Super-Inps, le pensioni non sono a rischio. A garantire la sostenibilità del sistema previdenziale italiano ci pensa lo Stato. Non deve preoccupare dunque il buco di bilancio di quasi 6 miliardi di euro che l’ente unico delle pensioni ha in pancia per effetto del disavanzo pregresso dell’Inpdap, l’ente previdenziale dei dipendenti pubblici, soppresso e accorpato all’Inps con la manovra Monti, il dl 201/2011. A gettare acqua sul fuoco è intervenuto ieri mattinata in audizione alla Camera il ministro del Lavoro Elsa Fornero, dopo gli allarmi sulle “pensioni a rischio” lanciati dai maggiori quotidiani nazionali a commento della nota con cui martedì il Consiglio di indirizzo e vigilanza (Civ) dell’Inps ha approvato la variazione di bilancio 2012, chiedendo al governo interventi correttivi per via del disavanzo, interamente imputabile all’Inpdap, di 5,8 miliardi di euro, un importo destinato a sfiorare i 7 miliardi nel 2013 (6,9 miliardi) e nel 2014 (6,9 miliardi). Per provare a fare i conti in tasca al neonato ente unico delle pensioni, e per scoprire cosa cambia per gli italiani, ilsussidiario.net ha chiesto aiuto ad Alberto Brambilla, già Sottosegretario al Welfare con delega alla Previdenza sociale e docente di Gestione delle forme previdenziali pubbliche e complementari all’Università Cattolica di Milano. Che il bilancio del sistema previdenziale italiano sia in rosso, e non di poco, non è certo una novità. Brambilla, lo aveva già stimato qualche settimana fa parlando di un buco da 13 miliardi di euro. «Nel 2010 la spesa complessiva per prestazioni pensionistiche, al netto dei trasferimenti dalla Gestione interventi assistenziali Gias (pari a 33 miliardi di euro per il privato e 9 per il pubblico), ha raggiunto i 198 miliardi di euro, con un incremento di 6 miliardi (+3,2%) rispetto al 2009», spiega Brambilla, mentre «le entrate contributive da produzione si sono attestate a 185 miliardi, in crescita di circa l’1% rispetto all’anno precedente. Il sistema ha quindi presentato un disavanzo gestionale di oltre 13 miliardi di euro, che corrisponde al 39,7% in più rispetto al deficit di 9,3 miliardi registrato nell’anno 2009». L’intervento dello Stato con i trasferimenti dei mesi scorsi ha fatto sì che l’importo del disavanzo venisse ridotto ai 5,8 miliardi di cui ha parlato ieri il Civ, dovuti prevalentemente al deficit che l’Inpdap ha portato in dote nella fusione con l’Inps.
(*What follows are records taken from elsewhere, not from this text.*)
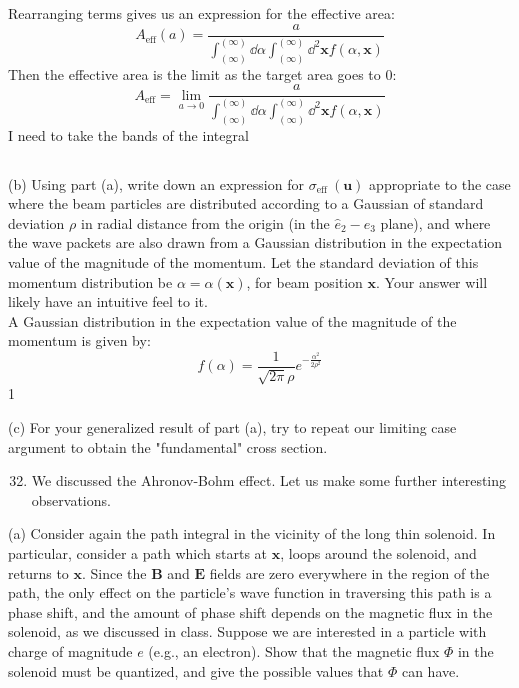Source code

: \documentclass[12pt]{article}
\begin{document}
Rearranging terms gives us an expression for the effective area:
\begin{equation}
A_{\text{eff}}(a) = \frac{a}{\int_{(\infty)}^{(\infty)} \dd{\alpha} \int_{(\infty)}^{(\infty)} \dd^2{\textbf{x}} f(\alpha, \textbf{x})}
\end{equation}
Then the effective area is the limit as the target area goes to 0:
\begin{equation}
A_{\text{eff}} = \lim_{a \to 0} \frac{a}{\int_{(\infty)}^{(\infty)} \dd{\alpha} \int_{(\infty)}^{(\infty)} \dd^2{\textbf{x}} f(\alpha, \textbf{x})}
\end{equation}
I need to take the bands of the integral
\subsection{}

(b) Using part (a), write down an expression for $\sigma_{\text {eff }}(\mathbf{u})$ appropriate to the case where the beam particles are distributed according to a Gaussian of standard deviation $\rho$ in radial distance from the origin (in the $\hat{e}_{2}-\hat{e}_{3}$ plane), and where the wave packets are also drawn from a Gaussian distribution in the expectation value of the magnitude of the momentum. Let the standard deviation of this momentum distribution be $\alpha=\alpha(\mathbf{x})$, for beam position $\mathbf{x}$. Your answer will likely have an intuitive feel to it.\\
A Gaussian distribution in the expectation value of the magnitude of the momentum is given by:
\begin{equation}
f(\alpha) = \frac{1}{\sqrt{2 \pi} \rho} e^{-\frac{\alpha^2}{2 \rho^2}}
\end{equation}1

(c) For your generalized result of part (a), try to repeat our limiting case argument to obtain the "fundamental" cross section.

\begin{enumerate}
  \setcounter{enumi}{31}
  \item We discussed the Ahronov-Bohm effect. Let us make some further interesting observations.
\end{enumerate}

(a) Consider again the path integral in the vicinity of the long thin solenoid. In particular, consider a path which starts at $\boldsymbol{x}$, loops around the solenoid, and returns to $\boldsymbol{x}$. Since the $\boldsymbol{B}$ and $\boldsymbol{E}$ fields are zero everywhere in the region of the path, the only effect on the particle's wave function in traversing this path is a phase shift, and the amount of phase shift depends on the magnetic flux in the solenoid, as we discussed in class. Suppose we are interested in a particle with charge of magnitude $e$ (e.g., an electron). Show that the magnetic flux $\Phi$ in the solenoid must be quantized, and give the possible values that $\Phi$ can have.
\end{document}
Si tratta di un pregresso che ha due cause ben precise, spiega Brambilla: in primo luogo, «i trattamenti molto più generosi dei dipendenti pubblici che nel 1996 erano quasi il doppio di quelli di un dipendente privato, a parità di carriera contributiva e di contributi versati, e che hanno sfiorato punte dell’80% mentre oggi saranno al 35/40%. Con il metodo contributivo bastava infatti versare 100 negli ultimi 5 anni di contributi per andare in pensione con una rendita di 70»; in secondo luogo pesa il fatto che, «prima delle riforme Amato (1993) e Dini (1996), lo Stato non versava i contributi: li pagava il dipendente pubblico nella ragione di 1/3 del 33%, ma non il suo datore di lavoro», lo Stato, appunto, come invece avviene nel privato. Sono queste le cause all’origine dello squilibrio nei conti dell’Inpdap oggi ereditati dall’ente previdenziale unico.
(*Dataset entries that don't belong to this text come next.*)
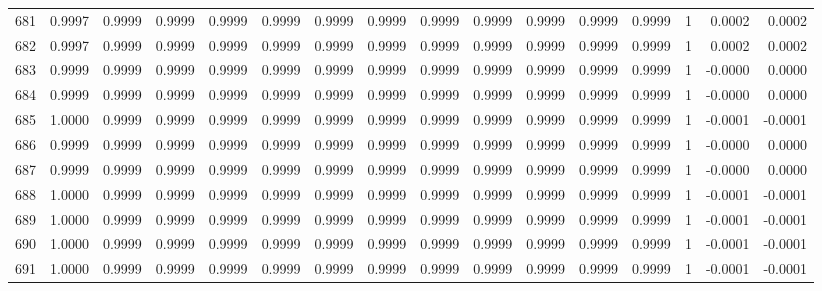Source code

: \begin{tabular}{lrrrrrrrrrrrrrrr}
681 &      0.9997 &  0.9999 &  0.9999 &  0.9999 &  0.9999 &  0.9999 &  0.9999 &  0.9999 &  0.9999 &  0.9999 &   0.9999 &     0.9999 &      1 &                    0.0002 &                     0.0002 \\
682 &      0.9997 &  0.9999 &  0.9999 &  0.9999 &  0.9999 &  0.9999 &  0.9999 &  0.9999 &  0.9999 &  0.9999 &   0.9999 &     0.9999 &      1 &                    0.0002 &                     0.0002 \\
683 &      0.9999 &  0.9999 &  0.9999 &  0.9999 &  0.9999 &  0.9999 &  0.9999 &  0.9999 &  0.9999 &  0.9999 &   0.9999 &     0.9999 &      1 &                   -0.0000 &                     0.0000 \\
684 &      0.9999 &  0.9999 &  0.9999 &  0.9999 &  0.9999 &  0.9999 &  0.9999 &  0.9999 &  0.9999 &  0.9999 &   0.9999 &     0.9999 &      1 &                   -0.0000 &                     0.0000 \\
685 &      1.0000 &  0.9999 &  0.9999 &  0.9999 &  0.9999 &  0.9999 &  0.9999 &  0.9999 &  0.9999 &  0.9999 &   0.9999 &     0.9999 &      1 &                   -0.0001 &                    -0.0001 \\
686 &      0.9999 &  0.9999 &  0.9999 &  0.9999 &  0.9999 &  0.9999 &  0.9999 &  0.9999 &  0.9999 &  0.9999 &   0.9999 &     0.9999 &      1 &                   -0.0000 &                     0.0000 \\
687 &      0.9999 &  0.9999 &  0.9999 &  0.9999 &  0.9999 &  0.9999 &  0.9999 &  0.9999 &  0.9999 &  0.9999 &   0.9999 &     0.9999 &      1 &                   -0.0000 &                     0.0000 \\
688 &      1.0000 &  0.9999 &  0.9999 &  0.9999 &  0.9999 &  0.9999 &  0.9999 &  0.9999 &  0.9999 &  0.9999 &   0.9999 &     0.9999 &      1 &                   -0.0001 &                    -0.0001 \\
689 &      1.0000 &  0.9999 &  0.9999 &  0.9999 &  0.9999 &  0.9999 &  0.9999 &  0.9999 &  0.9999 &  0.9999 &   0.9999 &     0.9999 &      1 &                   -0.0001 &                    -0.0001 \\
690 &      1.0000 &  0.9999 &  0.9999 &  0.9999 &  0.9999 &  0.9999 &  0.9999 &  0.9999 &  0.9999 &  0.9999 &   0.9999 &     0.9999 &      1 &                   -0.0001 &                    -0.0001 \\
691 &      1.0000 &  0.9999 &  0.9999 &  0.9999 &  0.9999 &  0.9999 &  0.9999 &  0.9999 &  0.9999 &  0.9999 &   0.9999 &     0.9999 &      1 &                   -0.0001 &                    -0.0001 \\

\end{tabular}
Un buco di bilancio che in ogni caso ha sempre pagato lo Stato, con i trasferimenti di bilancio nella legge finanziaria di fine anno. Ossia con i soldi dei contribuenti. Gli italiani dunque possono dormire sonni tranquilli: ha ragione il ministro Fornero, la sostenibilità del sistema previdenziale è garantita.